Records from a data source

• • • • • • •

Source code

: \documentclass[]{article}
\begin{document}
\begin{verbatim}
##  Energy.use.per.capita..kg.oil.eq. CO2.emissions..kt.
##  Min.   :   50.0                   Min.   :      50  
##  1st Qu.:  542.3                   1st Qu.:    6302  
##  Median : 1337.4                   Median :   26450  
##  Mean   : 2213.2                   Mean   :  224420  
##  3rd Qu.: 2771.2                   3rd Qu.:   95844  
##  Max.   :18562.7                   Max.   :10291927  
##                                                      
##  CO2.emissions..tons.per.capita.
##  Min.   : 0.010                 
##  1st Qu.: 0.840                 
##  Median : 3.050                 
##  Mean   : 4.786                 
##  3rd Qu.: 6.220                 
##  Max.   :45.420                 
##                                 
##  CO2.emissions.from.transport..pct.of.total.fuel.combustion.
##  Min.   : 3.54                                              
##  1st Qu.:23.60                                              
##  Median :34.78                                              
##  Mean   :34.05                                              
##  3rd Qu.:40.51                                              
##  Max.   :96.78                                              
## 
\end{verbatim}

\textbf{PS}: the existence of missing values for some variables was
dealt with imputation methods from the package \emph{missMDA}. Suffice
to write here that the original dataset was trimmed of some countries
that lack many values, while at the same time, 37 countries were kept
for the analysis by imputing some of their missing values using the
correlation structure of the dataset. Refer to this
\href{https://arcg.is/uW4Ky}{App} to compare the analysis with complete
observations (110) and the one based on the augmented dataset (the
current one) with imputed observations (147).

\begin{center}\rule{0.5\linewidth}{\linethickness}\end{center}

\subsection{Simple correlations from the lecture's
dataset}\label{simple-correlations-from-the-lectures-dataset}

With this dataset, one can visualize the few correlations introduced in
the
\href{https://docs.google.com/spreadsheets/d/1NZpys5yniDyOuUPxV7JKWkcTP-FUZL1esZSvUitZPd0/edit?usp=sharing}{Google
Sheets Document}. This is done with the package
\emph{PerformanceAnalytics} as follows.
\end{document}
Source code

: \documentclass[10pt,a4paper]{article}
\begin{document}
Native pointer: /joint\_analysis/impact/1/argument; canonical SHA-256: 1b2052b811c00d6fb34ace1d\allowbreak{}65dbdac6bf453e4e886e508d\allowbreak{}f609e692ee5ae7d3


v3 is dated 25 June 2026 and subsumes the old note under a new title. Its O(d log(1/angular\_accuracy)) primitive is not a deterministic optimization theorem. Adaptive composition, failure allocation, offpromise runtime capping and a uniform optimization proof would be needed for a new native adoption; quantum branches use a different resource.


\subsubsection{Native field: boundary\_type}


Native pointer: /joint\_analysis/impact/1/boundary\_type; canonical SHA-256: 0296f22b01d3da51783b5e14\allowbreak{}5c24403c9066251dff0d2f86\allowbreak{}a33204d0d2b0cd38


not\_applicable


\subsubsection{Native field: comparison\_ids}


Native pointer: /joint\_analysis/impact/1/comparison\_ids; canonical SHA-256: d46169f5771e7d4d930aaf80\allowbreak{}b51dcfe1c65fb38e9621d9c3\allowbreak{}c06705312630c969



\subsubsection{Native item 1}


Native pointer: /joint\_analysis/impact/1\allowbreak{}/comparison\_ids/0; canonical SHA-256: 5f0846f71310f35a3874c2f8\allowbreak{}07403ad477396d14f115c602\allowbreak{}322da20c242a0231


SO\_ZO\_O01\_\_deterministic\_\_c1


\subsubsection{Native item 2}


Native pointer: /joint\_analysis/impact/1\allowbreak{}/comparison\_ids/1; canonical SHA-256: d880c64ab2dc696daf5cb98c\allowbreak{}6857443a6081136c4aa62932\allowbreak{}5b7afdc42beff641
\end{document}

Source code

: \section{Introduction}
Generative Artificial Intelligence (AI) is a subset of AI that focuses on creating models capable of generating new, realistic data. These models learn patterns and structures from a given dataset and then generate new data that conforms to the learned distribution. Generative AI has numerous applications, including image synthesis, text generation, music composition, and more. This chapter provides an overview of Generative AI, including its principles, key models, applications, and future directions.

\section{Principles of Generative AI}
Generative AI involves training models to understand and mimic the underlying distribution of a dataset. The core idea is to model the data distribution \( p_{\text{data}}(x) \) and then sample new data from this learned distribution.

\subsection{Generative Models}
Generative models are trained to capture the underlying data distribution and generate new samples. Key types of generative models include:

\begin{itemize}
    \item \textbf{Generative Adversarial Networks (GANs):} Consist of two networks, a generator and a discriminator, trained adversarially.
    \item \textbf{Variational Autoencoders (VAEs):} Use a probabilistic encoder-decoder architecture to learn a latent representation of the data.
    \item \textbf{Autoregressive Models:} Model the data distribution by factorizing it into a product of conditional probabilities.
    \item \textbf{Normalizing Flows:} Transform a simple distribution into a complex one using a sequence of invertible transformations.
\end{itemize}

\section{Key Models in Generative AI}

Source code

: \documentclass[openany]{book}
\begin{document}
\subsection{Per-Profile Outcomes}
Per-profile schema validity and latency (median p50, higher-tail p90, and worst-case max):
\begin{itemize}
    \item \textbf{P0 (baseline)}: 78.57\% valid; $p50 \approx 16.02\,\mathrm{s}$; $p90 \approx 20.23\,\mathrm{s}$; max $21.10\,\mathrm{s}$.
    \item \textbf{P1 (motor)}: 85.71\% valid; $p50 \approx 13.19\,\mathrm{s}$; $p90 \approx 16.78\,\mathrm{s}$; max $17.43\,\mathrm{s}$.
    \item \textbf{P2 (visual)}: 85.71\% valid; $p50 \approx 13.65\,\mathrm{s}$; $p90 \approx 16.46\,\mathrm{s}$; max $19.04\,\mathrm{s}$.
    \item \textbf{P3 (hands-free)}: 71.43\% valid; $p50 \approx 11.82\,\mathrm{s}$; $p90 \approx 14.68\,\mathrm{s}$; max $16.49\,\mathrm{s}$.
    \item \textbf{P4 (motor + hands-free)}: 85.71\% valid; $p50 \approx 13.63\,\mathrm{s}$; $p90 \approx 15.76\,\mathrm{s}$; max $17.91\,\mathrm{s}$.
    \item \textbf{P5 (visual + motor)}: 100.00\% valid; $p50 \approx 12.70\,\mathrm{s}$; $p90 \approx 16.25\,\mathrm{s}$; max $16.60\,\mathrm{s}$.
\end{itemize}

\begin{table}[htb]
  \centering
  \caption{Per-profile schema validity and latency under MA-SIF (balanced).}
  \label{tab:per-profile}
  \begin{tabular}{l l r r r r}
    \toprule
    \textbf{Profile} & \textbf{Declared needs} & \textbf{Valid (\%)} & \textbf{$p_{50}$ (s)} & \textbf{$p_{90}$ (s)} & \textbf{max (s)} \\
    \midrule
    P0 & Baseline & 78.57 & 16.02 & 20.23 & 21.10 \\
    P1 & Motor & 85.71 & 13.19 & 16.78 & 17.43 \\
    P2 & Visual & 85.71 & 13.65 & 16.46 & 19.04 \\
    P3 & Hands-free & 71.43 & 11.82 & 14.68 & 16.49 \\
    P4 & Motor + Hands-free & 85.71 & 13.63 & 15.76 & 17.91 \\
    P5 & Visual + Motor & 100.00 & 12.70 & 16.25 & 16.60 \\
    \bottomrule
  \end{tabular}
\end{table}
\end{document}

• • • • • • •

In full and without change, transcribe every line of the records above.

Task solution:
Source code

: \documentclass[]{article}
\begin{document}
\begin{verbatim}
##  Energy.use.per.capita..kg.oil.eq. CO2.emissions..kt.
##  Min.   :   50.0                   Min.   :      50  
##  1st Qu.:  542.3                   1st Qu.:    6302  
##  Median : 1337.4                   Median :   26450  
##  Mean   : 2213.2                   Mean   :  224420  
##  3rd Qu.: 2771.2                   3rd Qu.:   95844  
##  Max.   :18562.7                   Max.   :10291927  
##                                                      
##  CO2.emissions..tons.per.capita.
##  Min.   : 0.010                 
##  1st Qu.: 0.840                 
##  Median : 3.050                 
##  Mean   : 4.786                 
##  3rd Qu.: 6.220                 
##  Max.   :45.420                 
##                                 
##  CO2.emissions.from.transport..pct.of.total.fuel.combustion.
##  Min.   : 3.54                                              
##  1st Qu.:23.60                                              
##  Median :34.78                                              
##  Mean   :34.05                                              
##  3rd Qu.:40.51                                              
##  Max.   :96.78                                              
## 
\end{verbatim}

\textbf{PS}: the existence of missing values for some variables was
dealt with imputation methods from the package \emph{missMDA}. Suffice
to write here that the original dataset was trimmed of some countries
that lack many values, while at the same time, 37 countries were kept
for the analysis by imputing some of their missing values using the
correlation structure of the dataset. Refer to this
\href{https://arcg.is/uW4Ky}{App} to compare the analysis with complete
observations (110) and the one based on the augmented dataset (the
current one) with imputed observations (147).

\begin{center}\rule{0.5\linewidth}{\linethickness}\end{center}

\subsection{Simple correlations from the lecture's
dataset}\label{simple-correlations-from-the-lectures-dataset}

With this dataset, one can visualize the few correlations introduced in
the
\href{https://docs.google.com/spreadsheets/d/1NZpys5yniDyOuUPxV7JKWkcTP-FUZL1esZSvUitZPd0/edit?usp=sharing}{Google
Sheets Document}. This is done with the package
\emph{PerformanceAnalytics} as follows.
\end{document}
Source code

: \documentclass[10pt,a4paper]{article}
\begin{document}
Native pointer: /joint\_analysis/impact/1/argument; canonical SHA-256: 1b2052b811c00d6fb34ace1d\allowbreak{}65dbdac6bf453e4e886e508d\allowbreak{}f609e692ee5ae7d3


v3 is dated 25 June 2026 and subsumes the old note under a new title. Its O(d log(1/angular\_accuracy)) primitive is not a deterministic optimization theorem. Adaptive composition, failure allocation, offpromise runtime capping and a uniform optimization proof would be needed for a new native adoption; quantum branches use a different resource.


\subsubsection{Native field: boundary\_type}


Native pointer: /joint\_analysis/impact/1/boundary\_type; canonical SHA-256: 0296f22b01d3da51783b5e14\allowbreak{}5c24403c9066251dff0d2f86\allowbreak{}a33204d0d2b0cd38


not\_applicable


\subsubsection{Native field: comparison\_ids}


Native pointer: /joint\_analysis/impact/1/comparison\_ids; canonical SHA-256: d46169f5771e7d4d930aaf80\allowbreak{}b51dcfe1c65fb38e9621d9c3\allowbreak{}c06705312630c969



\subsubsection{Native item 1}


Native pointer: /joint\_analysis/impact/1\allowbreak{}/comparison\_ids/0; canonical SHA-256: 5f0846f71310f35a3874c2f8\allowbreak{}07403ad477396d14f115c602\allowbreak{}322da20c242a0231


SO\_ZO\_O01\_\_deterministic\_\_c1


\subsubsection{Native item 2}


Native pointer: /joint\_analysis/impact/1\allowbreak{}/comparison\_ids/1; canonical SHA-256: d880c64ab2dc696daf5cb98c\allowbreak{}6857443a6081136c4aa62932\allowbreak{}5b7afdc42beff641
\end{document}

Source code

: \section{Introduction}
Generative Artificial Intelligence (AI) is a subset of AI that focuses on creating models capable of generating new, realistic data. These models learn patterns and structures from a given dataset and then generate new data that conforms to the learned distribution. Generative AI has numerous applications, including image synthesis, text generation, music composition, and more. This chapter provides an overview of Generative AI, including its principles, key models, applications, and future directions.

\section{Principles of Generative AI}
Generative AI involves training models to understand and mimic the underlying distribution of a dataset. The core idea is to model the data distribution \( p_{\text{data}}(x) \) and then sample new data from this learned distribution.

\subsection{Generative Models}
Generative models are trained to capture the underlying data distribution and generate new samples. Key types of generative models include:

\begin{itemize}
    \item \textbf{Generative Adversarial Networks (GANs):} Consist of two networks, a generator and a discriminator, trained adversarially.
    \item \textbf{Variational Autoencoders (VAEs):} Use a probabilistic encoder-decoder architecture to learn a latent representation of the data.
    \item \textbf{Autoregressive Models:} Model the data distribution by factorizing it into a product of conditional probabilities.
    \item \textbf{Normalizing Flows:} Transform a simple distribution into a complex one using a sequence of invertible transformations.
\end{itemize}

\section{Key Models in Generative AI}

Source code

: \documentclass[openany]{book}
\begin{document}
\subsection{Per-Profile Outcomes}
Per-profile schema validity and latency (median p50, higher-tail p90, and worst-case max):
\begin{itemize}
    \item \textbf{P0 (baseline)}: 78.57\% valid; $p50 \approx 16.02\,\mathrm{s}$; $p90 \approx 20.23\,\mathrm{s}$; max $21.10\,\mathrm{s}$.
    \item \textbf{P1 (motor)}: 85.71\% valid; $p50 \approx 13.19\,\mathrm{s}$; $p90 \approx 16.78\,\mathrm{s}$; max $17.43\,\mathrm{s}$.
    \item \textbf{P2 (visual)}: 85.71\% valid; $p50 \approx 13.65\,\mathrm{s}$; $p90 \approx 16.46\,\mathrm{s}$; max $19.04\,\mathrm{s}$.
    \item \textbf{P3 (hands-free)}: 71.43\% valid; $p50 \approx 11.82\,\mathrm{s}$; $p90 \approx 14.68\,\mathrm{s}$; max $16.49\,\mathrm{s}$.
    \item \textbf{P4 (motor + hands-free)}: 85.71\% valid; $p50 \approx 13.63\,\mathrm{s}$; $p90 \approx 15.76\,\mathrm{s}$; max $17.91\,\mathrm{s}$.
    \item \textbf{P5 (visual + motor)}: 100.00\% valid; $p50 \approx 12.70\,\mathrm{s}$; $p90 \approx 16.25\,\mathrm{s}$; max $16.60\,\mathrm{s}$.
\end{itemize}

\begin{table}[htb]
  \centering
  \caption{Per-profile schema validity and latency under MA-SIF (balanced).}
  \label{tab:per-profile}
  \begin{tabular}{l l r r r r}
    \toprule
    \textbf{Profile} & \textbf{Declared needs} & \textbf{Valid (\%)} & \textbf{$p_{50}$ (s)} & \textbf{$p_{90}$ (s)} & \textbf{max (s)} \\
    \midrule
    P0 & Baseline & 78.57 & 16.02 & 20.23 & 21.10 \\
    P1 & Motor & 85.71 & 13.19 & 16.78 & 17.43 \\
    P2 & Visual & 85.71 & 13.65 & 16.46 & 19.04 \\
    P3 & Hands-free & 71.43 & 11.82 & 14.68 & 16.49 \\
    P4 & Motor + Hands-free & 85.71 & 13.63 & 15.76 & 17.91 \\
    P5 & Visual + Motor & 100.00 & 12.70 & 16.25 & 16.60 \\
    \bottomrule
  \end{tabular}
\end{table}
\end{document}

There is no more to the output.